## ABOUT THIS EXERCISE
Copy the records below word for word, from the first line through the line that contains "Para determinar el", and leave out any pictures.

(Saved data entries)
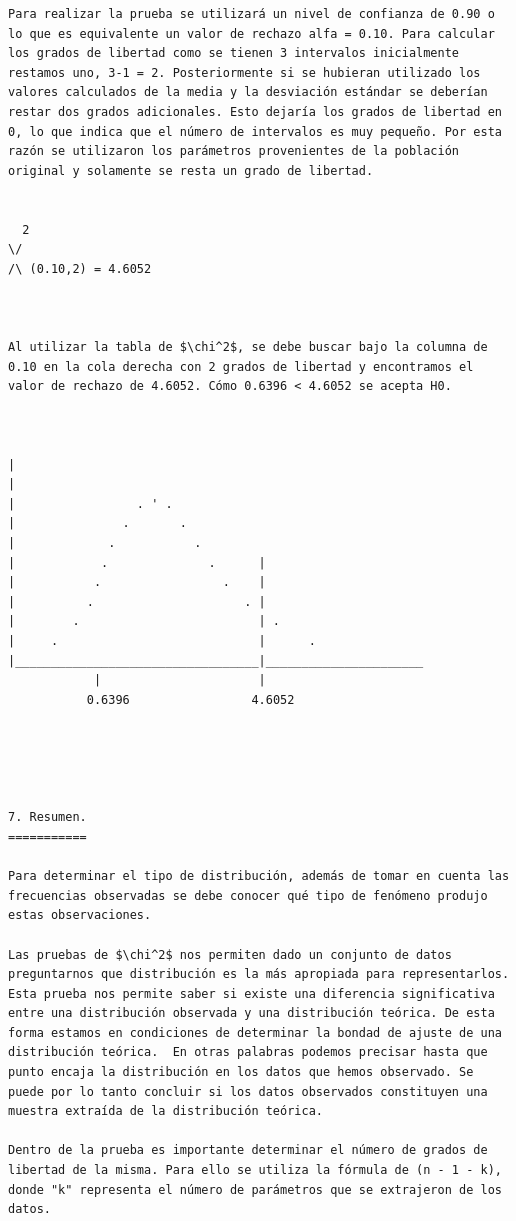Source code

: \begin{verbatim}
Para realizar la prueba se utilizará un nivel de confianza de 0.90 o lo que es equivalente un valor de rechazo alfa = 0.10. Para calcular los grados de libertad como se tienen 3 intervalos inicialmente restamos uno, 3-1 = 2. Posteriormente si se hubieran utilizado los valores calculados de la media y la desviación estándar se deberían restar dos grados adicionales. Esto dejaría los grados de libertad en 0, lo que indica que el número de intervalos es muy pequeño. Por esta razón se utilizaron los parámetros provenientes de la población original y solamente se resta un grado de libertad.


  2
\/
/\ (0.10,2) = 4.6052



Al utilizar la tabla de $\chi^2$, se debe buscar bajo la columna de 0.10 en la cola derecha con 2 grados de libertad y encontramos el valor de rechazo de 4.6052. Cómo 0.6396 < 4.6052 se acepta H0.



|
|
|                 . ' .
|               .       .
|             .           .
|            .              .      |
|           .                 .    |
|          .                     . |
|        .                         | .
|     .                            |      .
|__________________________________|______________________
            |                      |    
           0.6396                 4.6052   





7. Resumen.
===========

Para determinar el tipo de distribución, además de tomar en cuenta las frecuencias observadas se debe conocer qué tipo de fenómeno produjo estas observaciones.

Las pruebas de $\chi^2$ nos permiten dado un conjunto de datos preguntarnos que distribución es la más apropiada para representarlos. Esta prueba nos permite saber si existe una diferencia significativa entre una distribución observada y una distribución teórica. De esta forma estamos en condiciones de determinar la bondad de ajuste de una distribución teórica.  En otras palabras podemos precisar hasta que punto encaja la distribución en los datos que hemos observado. Se puede por lo tanto concluir si los datos observados constituyen una muestra extraída de la distribución teórica.

Dentro de la prueba es importante determinar el número de grados de libertad de la misma. Para ello se utiliza la fórmula de (n - 1 - k), donde "k" representa el número de parámetros que se extrajeron de los datos.




\end{verbatim}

## SOLUTION
Source code

: \begin{verbatim}
Para realizar la prueba se utilizará un nivel de confianza de 0.90 o lo que es equivalente un valor de rechazo alfa = 0.10. Para calcular los grados de libertad como se tienen 3 intervalos inicialmente restamos uno, 3-1 = 2. Posteriormente si se hubieran utilizado los valores calculados de la media y la desviación estándar se deberían restar dos grados adicionales. Esto dejaría los grados de libertad en 0, lo que indica que el número de intervalos es muy pequeño. Por esta razón se utilizaron los parámetros provenientes de la población original y solamente se resta un grado de libertad.


  2
\/
/\ (0.10,2) = 4.6052



Al utilizar la tabla de $\chi^2$, se debe buscar bajo la columna de 0.10 en la cola derecha con 2 grados de libertad y encontramos el valor de rechazo de 4.6052. Cómo 0.6396 < 4.6052 se acepta H0.



|
|
|                 . ' .
|               .       .
|             .           .
|            .              .      |
|           .                 .    |
|          .                     . |
|        .                         | .
|     .                            |      .
|__________________________________|______________________
            |                      |    
           0.6396                 4.6052   





7. Resumen.
===========

Para determinar el tipo de distribución, además de tomar en cuenta las frecuencias observadas se debe conocer qué tipo de fenómeno produjo estas observaciones.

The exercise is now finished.